#### REQUIRED ACTION
In the entries below, find each line bearing the string "studying" and copy it.

#### RECORDS FOR THIS TASK

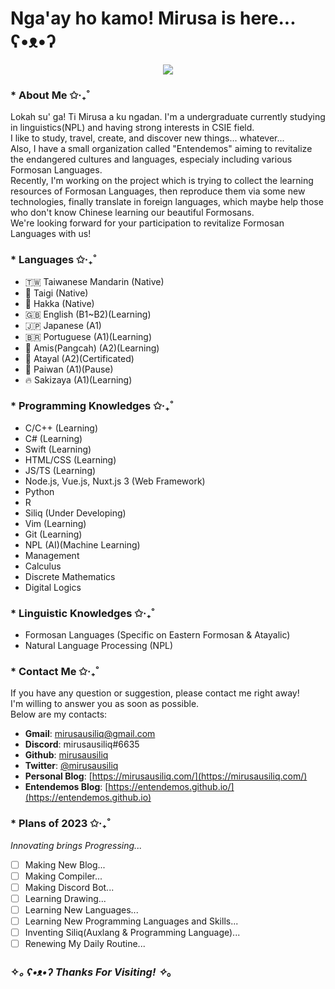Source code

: # Nga'ay ho kamo! Mirusa is here... ʕ•ᴥ•ʔ

<div align="center">
    <img src="https://media.tenor.com/RGm8YswOKdcAAAAd/mushoku-tensei-anime.gif">
</div>

### * About Me ✩‧₊˚

Lokah su' ga! Ti Mirusa a ku ngadan. I'm a undergraduate currently studying in linguistics(NPL) and having strong interests in CSIE field. <br>
I like to study, travel, create, and discover new things... whatever... <br>
Also, I have a small organization called "Entendemos" aiming to revitalize the endangered cultures and languages, especialy including various Formosan Languages. <br>
Recently, I'm working on the project which is trying to collect the learning resources of Formosan Languages, then reproduce them via some new technologies, finally translate in foreign languages, which maybe help those who don't know Chinese learning our beautiful Formosans. <br>
We're looking forward for your participation to revitalize Formosan Languages with us! <br>

### * Languages ✩‧₊˚

- 🇹🇼 Taiwanese Mandarin (Native)
- 🍍 Taigi (Native)
- 🌺 Hakka (Native)
- 🇬🇧 English (B1~B2)(Learning)
- 🇯🇵 Japanese (A1)
- 🇧🇷 Portuguese (A1)(Learning)
- 🌾 Amis(Pangcah) (A2)(Learning)
- 🦅 Atayal (A2)(Certificated)
- 🐗 Paiwan (A1)(Pause) 
- 🔥 Sakizaya (A1)(Learning)

### * Programming Knowledges ✩‧₊˚

- C/C++ (Learning)
- C# (Learning)
- Swift (Learning)
- HTML/CSS (Learning)
- JS/TS (Learning)
- Node.js, Vue.js, Nuxt.js 3 (Web Framework)
- Python
- R
- Siliq (Under Developing)
- Vim (Learning)
- Git (Learning)
- NPL (AI)(Machine Learning)
- Management
- Calculus 
- Discrete Mathematics 
- Digital Logics

### * Linguistic Knowledges ✩‧₊˚

- Formosan Languages (Specific on Eastern Formosan & Atayalic)
- Natural Language Processing (NPL)

### * Contact Me ✩‧₊˚

If you have any question or suggestion, please contact me right away! <br>
I'm willing to answer you as soon as possible. <br>
Below are my contacts: <br>

- **Gmail**: mirusausiliq@gmail.com
- **Discord**: mirusausiliq#6635
- **Github**: [mirusausiliq](https://github.com/mirusausiliq/)
- **Twitter**: [@mirusausiliq](https://twitter.com/mirusausiliq)
- **Personal Blog**: [https://mirusausiliq.com/](https://mirusausiliq.com/)
- **Entendemos Blog**: [https://entendemos.github.io/](https://entendemos.github.io)

### * Plans of 2023 ✩‧₊˚

*Innovating brings Progressing...*

- [ ] Making New Blog...
- [ ] Making Compiler...
- [ ] Making Discord Bot...
- [ ] Learning Drawing...
- [ ] Learning New Languages...
- [ ] Learning New Programming Languages and Skills...
- [ ] Inventing Siliq(Auxlang & Programming Language)...
- [ ] Renewing My Daily Routine...

### ✧*｡ ʕ•ᴥ•ʔ Thanks For Visiting! ✧*｡


<!---
mirusausiliq/mirusausiliq is a ✨ special ✨ repository because its `README.md` (this file) appears on your GitHub profile.
You can click the Preview link to take a look at your changes.

<!DOCTYPE html>

<head>
    <meta charset="UTF-8">
    <meta name="description" content="readme.md">
    <meta name="author" content="mirusausiliq">
    <meta name="viewport" content="width= divice-width; initial-scale= 1.0">
</head>

<body>
    <div>
        <h1>Lokah su' ga, I'm Mirusa... ʕ•ᴥ•ʔ</h1>
        <div align="center">
            <img src="https://media.tenor.com/RGm8YswOKdcAAAAd/mushoku-tensei-anime.gif" width= "auto">
        </div>
        <h3>* About Me ✩‧₊˚</h3>
        <p>I'm a student who is studying at Computer Science and currently learning many knowledegs...</p>
        <p>Also having a smol group called "Entendemos" aimming to do lots of projects with <a href="https://github.com/Boemio">@Boemio</a> XD</p>
        <div>
            <li><b>Hobbies:</b> Travelling, Reading, Linguistics, Programming...</li>
            <li><b>Languages:</b> Mandarin(Native), Taigi(Native), Hakka(Native), English(B2), Amis(B1), Atayal(A2), Portuguese(A2)</li>
            <li><b>Coding Languages:</b> C/C++, Python, HTML, CSS, Javascript, Assembly...</li>
        </div>
        <h3>* Contact Me ✩‧₊˚</h3>
        <p>If you have any thoughts wanting to share with me, don't hesitate and contact me rn.</p>
        <div>
            <li>Twitter: <a href="https://twitter.com/mirusausiliq">@mirusausiliq</a></li>
            <li>Discord: mirusausiliq#6635</li>
            <li>Gmail: mirusausiliq@gmail.com</li>
        </div>
        <h3>✧*｡ ʕ•ᴥ•ʔ Thanks For Visiting! ✧*｡</h3>
    </div>
</body>

</html>

--->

#### RESULT
Lokah su' ga! Ti Mirusa a ku ngadan. I'm a undergraduate currently studying in linguistics(NPL) and having strong interests in CSIE field. <br>
        <p>I'm a student who is studying at Computer Science and currently learning many knowledegs...</p>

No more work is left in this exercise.